At this point...Im glad he doesnt want me...because I no longer want him....

Here I am at Disney....looking large...uncomfortable...and a small tiny bit happy....happy because I am with my children...happy to be at disney...happy to be alive.

One day I will go back...and be in all the photos...and proud of who I am!

A Beginning to the End

For now this is private...but one day...I will share the moments that I am about to embark on. I am 37 years old, two kids, a half husband, dog and cat. I live in a suburban suburb that is less than superb and I feel like I am in a cave...stuck in hibernation...and cant awaken.

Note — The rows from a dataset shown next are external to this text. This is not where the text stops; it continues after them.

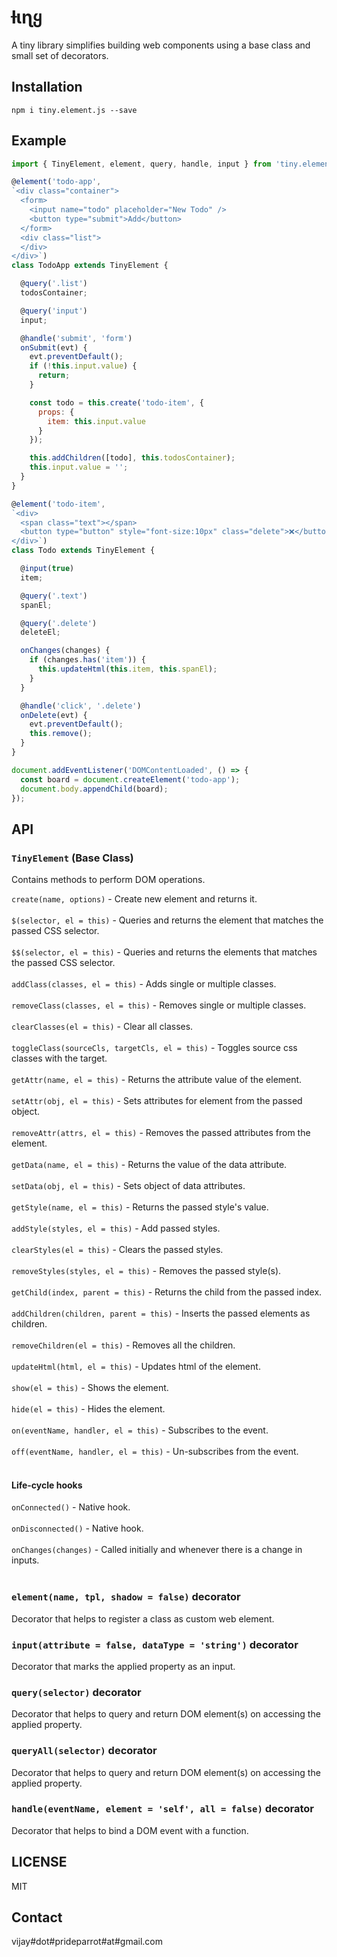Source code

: # ƚιɳყ
A tiny library simplifies building web components using a base class and small set of decorators.

## Installation

```shell
npm i tiny.element.js --save
```

## Example

```js
import { TinyElement, element, query, handle, input } from 'tiny.element.js';

@element('todo-app',
`<div class="container">
  <form>
    <input name="todo" placeholder="New Todo" />
    <button type="submit">Add</button>
  </form>
  <div class="list">
  </div>
</div>`)
class TodoApp extends TinyElement {

  @query('.list')
  todosContainer;

  @query('input')
  input;

  @handle('submit', 'form')
  onSubmit(evt) {
    evt.preventDefault();
    if (!this.input.value) {
      return;
    }

    const todo = this.create('todo-item', {
      props: {
        item: this.input.value
      }
    });

    this.addChildren([todo], this.todosContainer);
    this.input.value = '';
  }
}

@element('todo-item',
`<div>
  <span class="text"></span>
  <button type="button" style="font-size:10px" class="delete">❌</button>
</div>`)
class Todo extends TinyElement {

  @input(true)
  item;

  @query('.text')
  spanEl;

  @query('.delete')
  deleteEl;

  onChanges(changes) {
    if (changes.has('item')) {
      this.updateHtml(this.item, this.spanEl);
    }
  }

  @handle('click', '.delete')
  onDelete(evt) {
    evt.preventDefault();
    this.remove();
  }
}

document.addEventListener('DOMContentLoaded', () => {
  const board = document.createElement('todo-app');
  document.body.appendChild(board);
});
```

## API

### `TinyElement` (Base Class)

Contains methods to perform DOM operations.

`create(name, options)` - Create new element and returns it. <br><br>
`$(selector, el = this)` - Queries and returns the element that matches the passed CSS selector. <br><br>
`$$(selector, el = this)` - Queries and returns the elements that matches the passed CSS selector. <br><br>
`addClass(classes, el = this)` - Adds single or multiple classes. <br><br>
`removeClass(classes, el = this)` - Removes single or multiple classes. <br><br>
`clearClasses(el = this)` - Clear all classes. <br><br>
`toggleClass(sourceCls, targetCls, el = this)` - Toggles source css classes with the target. <br><br>
`getAttr(name, el = this)` - Returns the attribute value of the element. <br><br>
`setAttr(obj, el = this)` - Sets attributes for element from the passed object. <br><br>
`removeAttr(attrs, el = this)` - Removes the passed attributes from the element. <br><br>
`getData(name, el = this)` - Returns the value of the data attribute. <br><br>
`setData(obj, el = this)` - Sets object of data attributes. <br><br>
`getStyle(name, el = this)` - Returns the passed style's value. <br><br>
`addStyle(styles, el = this)` - Add passed styles. <br><br>
`clearStyles(el = this)` - Clears the passed styles. <br><br>
`removeStyles(styles, el = this)` - Removes the passed style(s). <br><br>
`getChild(index, parent = this)` - Returns the child from the passed index. <br><br>
`addChildren(children, parent = this)` - Inserts the passed elements as children. <br><br>
`removeChildren(el = this)` - Removes all the children. <br><br>
`updateHtml(html, el = this)` - Updates html of the element. <br><br>
`show(el = this)` - Shows the element. <br><br>
`hide(el = this)` - Hides the element. <br><br>
`on(eventName, handler, el = this)` - Subscribes to the event. <br><br>
`off(eventName, handler, el = this)` - Un-subscribes from the event. <br><br>

#### Life-cycle hooks

`onConnected()` - Native hook.<br><br>
`onDisconnected()` - Native hook.<br><br>
`onChanges(changes)` - Called initially and whenever there is a change in inputs.<br><br>


### `element(name, tpl, shadow = false)` decorator

Decorator that helps to register a class as custom web element.


### `input(attribute = false, dataType = 'string')` decorator

Decorator that marks the applied property as an input.


### `query(selector)` decorator

Decorator that helps to query and return DOM element(s) on accessing the applied property.


### `queryAll(selector)` decorator

Decorator that helps to query and return DOM element(s) on accessing the applied property.


### `handle(eventName, element = 'self', all = false)` decorator

Decorator that helps to bind a DOM event with a function.


## LICENSE

MIT


## Contact

vijay#dot#prideparrot#at#gmail.com
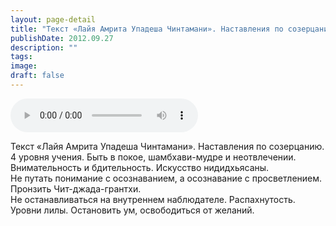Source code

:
 ```yaml
---
layout: page-detail
title: "Текст «Лайя Амрита Упадеша Чинтамани». Наставления по созерцанию"
publishDate: 2012.09.27
description: ""
tags:
image:
draft: false
---
```


<audio title="2012.09.27 - Текст «Лайя Амрита Упадеша Чинтамани». Наставления по созерцанию.mp3" src="https://filer-api.advayta.org/v1.0/public/files/73346" controls=""></audio>

 Текст «Лайя Амрита Упадеша Чинтамани». Наставления по созерцанию.  
 4 уровня учения. Быть в покое, шамбхави-мудре и неотвлечении.  
 Внимательность и бдительность. Искусство нидидхьясаны.   
 Не путать понимание с осознаванием, а осознавание с просветлением.  
 Пронзить Чит-джада-грантхи.  
 Не останавливаться на внутреннем наблюдателе. Распахнутость.  
 Уровни лилы. Остановить ум, освободиться от желаний.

Well guess what...I am WAKING UP!!!!

Today I found out some disturbing news....my DHH, (dear half husband), has some extra curricular activities that he chooses to keep disclosed from me. He has found a new hobby of supporting other women and their needs, dreams, hopes, and wishes...of course while all scantily clad. The website mygirlfund is quite amusing really...all these young girls basically begging for money while exposing themselves for it while old bastard men...such as my DHH...amuses themselves into thinking they matter.

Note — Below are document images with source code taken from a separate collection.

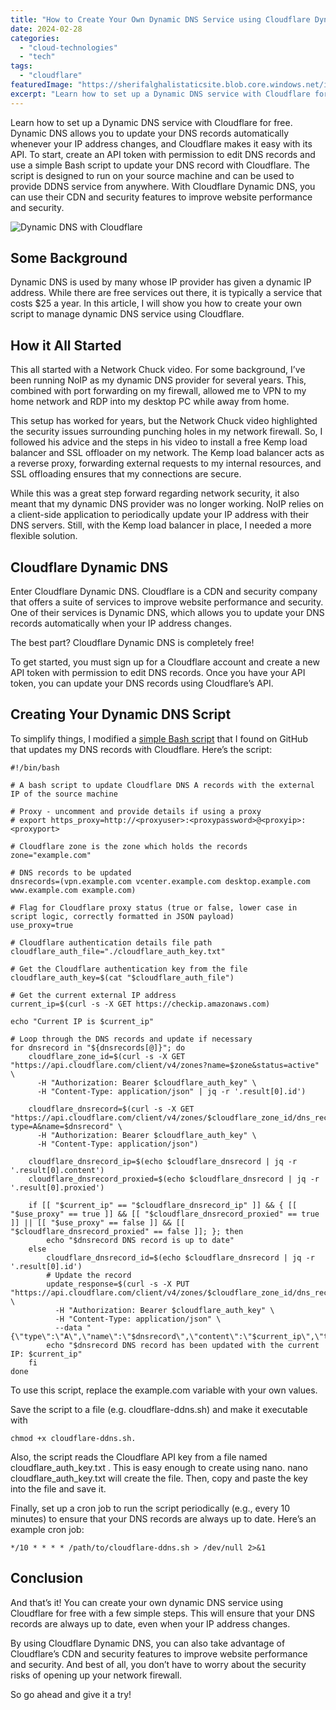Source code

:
 ```yaml
---
title: "How to Create Your Own Dynamic DNS Service using Cloudflare Dynamic DNS"
date: 2024-02-28
categories: 
  - "cloud-technologies"
  - "tech"
tags: 
  - "cloudflare"
featuredImage: "https://sherifalghalistaticsite.blob.core.windows.net/images/DALL·E-2024-02-28-05.47.47-Design-a-simple-and-clean-featured-image-for-a-post-about-creating-a-Dynamic-DNS-service-using-Cloudflare.-The-image-should-be-based-on-simple-geometr.webp"
excerpt: "Learn how to set up a Dynamic DNS service with Cloudflare for free to automatically update your DNS records when your IP address changes."
---
```


Learn how to set up a Dynamic DNS service with Cloudflare for free. Dynamic DNS allows you to update your DNS records automatically whenever your IP address changes, and Cloudflare makes it easy with its API. To start, create an API token with permission to edit DNS records and use a simple Bash script to update your DNS record with Cloudflare. The script is designed to run on your source machine and can be used to provide DDNS service from anywhere. With Cloudflare Dynamic DNS, you can use their CDN and security features to improve website performance and security.

![Dynamic DNS with Cloudflare](https://sherifalghalistaticsite.blob.core.windows.net/images/DALL·E-2024-02-28-05.47.47-Design-a-simple-and-clean-featured-image-for-a-post-about-creating-a-Dynamic-DNS-service-using-Cloudflare.-The-image-should-be-based-on-simple-geometr.webp)

[](https://www.sherifalghali.com/2023/02/22/how-to-create-your-own-dynamic-dns-service-using-cloudflare-dynamic-dns/)

## Some Background

Dynamic DNS is used by many whose IP provider has given a dynamic IP address. While there are free services out there, it is typically a service that costs $25 a year. In this article, I will show you how to create your own script to manage dynamic DNS service using Cloudflare.

## How it All Started

This all started with a Network Chuck video. For some background, I’ve been running NoIP as my dynamic DNS provider for several years. This, combined with port forwarding on my firewall, allowed me to VPN to my home network and RDP into my desktop PC while away from home.

This setup has worked for years, but the Network Chuck video highlighted the security issues surrounding punching holes in my network firewall. So, I followed his advice and the steps in his video to install a free Kemp load balancer and SSL offloader on my network. The Kemp load balancer acts as a reverse proxy, forwarding external requests to my internal resources, and SSL offloading ensures that my connections are secure.

While this was a great step forward regarding network security, it also meant that my dynamic DNS provider was no longer working. NoIP relies on a client-side application to periodically update your IP address with their DNS servers. Still, with the Kemp load balancer in place, I needed a more flexible solution.

## Cloudflare Dynamic DNS

Enter Cloudflare Dynamic DNS. Cloudflare is a CDN and security company that offers a suite of services to improve website performance and security. One of their services is Dynamic DNS, which allows you to update your DNS records automatically when your IP address changes.

The best part? Cloudflare Dynamic DNS is completely free!

To get started, you must sign up for a Cloudflare account and create a new API token with permission to edit DNS records. Once you have your API token, you can update your DNS records using Cloudflare’s API.

## Creating Your Dynamic DNS Script

To simplify things, I modified a [simple Bash script](https://gist.github.com/Tras2/cba88201b17d765ec065ccbedfb16d9a) that I found on GitHub that updates my DNS records with Cloudflare. Here’s the script:

```
#!/bin/bash

# A bash script to update Cloudflare DNS A records with the external IP of the source machine

# Proxy - uncomment and provide details if using a proxy
# export https_proxy=http://<proxyuser>:<proxypassword>@<proxyip>:<proxyport>

# Cloudflare zone is the zone which holds the records
zone="example.com"

# DNS records to be updated
dnsrecords=(vpn.example.com vcenter.example.com desktop.example.com www.example.com example.com)

# Flag for Cloudflare proxy status (true or false, lower case in script logic, correctly formatted in JSON payload)
use_proxy=true

# Cloudflare authentication details file path
cloudflare_auth_file="./cloudflare_auth_key.txt"

# Get the Cloudflare authentication key from the file
cloudflare_auth_key=$(cat "$cloudflare_auth_file")

# Get the current external IP address
current_ip=$(curl -s -X GET https://checkip.amazonaws.com)

echo "Current IP is $current_ip"

# Loop through the DNS records and update if necessary
for dnsrecord in "${dnsrecords[@]}"; do
    cloudflare_zone_id=$(curl -s -X GET "https://api.cloudflare.com/client/v4/zones?name=$zone&status=active" \
      -H "Authorization: Bearer $cloudflare_auth_key" \
      -H "Content-Type: application/json" | jq -r '.result[0].id')

    cloudflare_dnsrecord=$(curl -s -X GET "https://api.cloudflare.com/client/v4/zones/$cloudflare_zone_id/dns_records?type=A&name=$dnsrecord" \
      -H "Authorization: Bearer $cloudflare_auth_key" \
      -H "Content-Type: application/json")

    cloudflare_dnsrecord_ip=$(echo $cloudflare_dnsrecord | jq -r '.result[0].content')
    cloudflare_dnsrecord_proxied=$(echo $cloudflare_dnsrecord | jq -r '.result[0].proxied')

    if [[ "$current_ip" == "$cloudflare_dnsrecord_ip" ]] && { [[ "$use_proxy" == true ]] && [[ "$cloudflare_dnsrecord_proxied" == true ]] || [[ "$use_proxy" == false ]] && [[ "$cloudflare_dnsrecord_proxied" == false ]]; }; then
        echo "$dnsrecord DNS record is up to date"
    else
        cloudflare_dnsrecord_id=$(echo $cloudflare_dnsrecord | jq -r '.result[0].id')
        # Update the record
        update_response=$(curl -s -X PUT "https://api.cloudflare.com/client/v4/zones/$cloudflare_zone_id/dns_records/$cloudflare_dnsrecord_id" \
          -H "Authorization: Bearer $cloudflare_auth_key" \
          -H "Content-Type: application/json" \
          --data "{\"type\":\"A\",\"name\":\"$dnsrecord\",\"content\":\"$current_ip\",\"ttl\":1,\"proxied\":$use_proxy}")
        echo "$dnsrecord DNS record has been updated with the current IP: $current_ip"
    fi
done
```

To use this script, replace the example.com variable with your own values.

Save the script to a file (e.g. cloudflare-ddns.sh) and make it executable with

```
chmod +x cloudflare-ddns.sh.
```

Also, the script reads the Cloudflare API key from a file named cloudflare\_auth\_key.txt . This is easy enough to create using nano. nano cloudflare\_auth\_key.txt will create the file. Then, copy and paste the key into the file and save it.

Finally, set up a cron job to run the script periodically (e.g., every 10 minutes) to ensure that your DNS records are always up to date. Here’s an example cron job:

```
*/10 * * * * /path/to/cloudflare-ddns.sh > /dev/null 2>&1
```

## Conclusion

And that’s it! You can create your own dynamic DNS service using Cloudflare for free with a few simple steps. This will ensure that your DNS records are always up to date, even when your IP address changes.

By using Cloudflare Dynamic DNS, you can also take advantage of Cloudflare’s CDN and security features to improve website performance and security. And best of all, you don’t have to worry about the security risks of opening up your network firewall.

So go ahead and give it a try!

Maybe I should back up here...Maybe this would not be a problem if my DHH and I had a healthy normal intimate life but we dont. As a matter of fact he has not interest in me whatsoever! He has not touched me intimately in almost a year and only 2 time thus far this year! I am anxious to see what next year holds for us.

It has came about that he has his own secret life, I guess I just stumbled in the rabbit hole and found it. I could take the victim role...again...as I did with my ex...but this time...NO...Im done! Im done with the hurt, the humility, the pain that it causes me emotionally. Guess what...I DONT care anymore!

So...today...I get myself back...I get revenge maybe...I find freedom. One day...my DHH will notice me again...My EX will notice me again....but more importantly I will KNOW me!

So..that is why this title is what it is...a beginning to the end...because although everyone around me is none the wiser, I have begun a journey, an exploration to find ME.....Watch out ME...Here I COME.....

So today I weigh 260 pounds...I was tossing around 230 - 240 before I quit smoking but after I let that go I managed to find the magical number of 260. Of course in my mind I will never eat again! but we all know that is not true...what will I do ... Im not sure ... but I do know this ... this time next year ... I will be unrecognizable!

Im not doing this for DHH, nor my EX, nor my children, but...only for myself...My gift to me!

Good Luck Morning Starr.......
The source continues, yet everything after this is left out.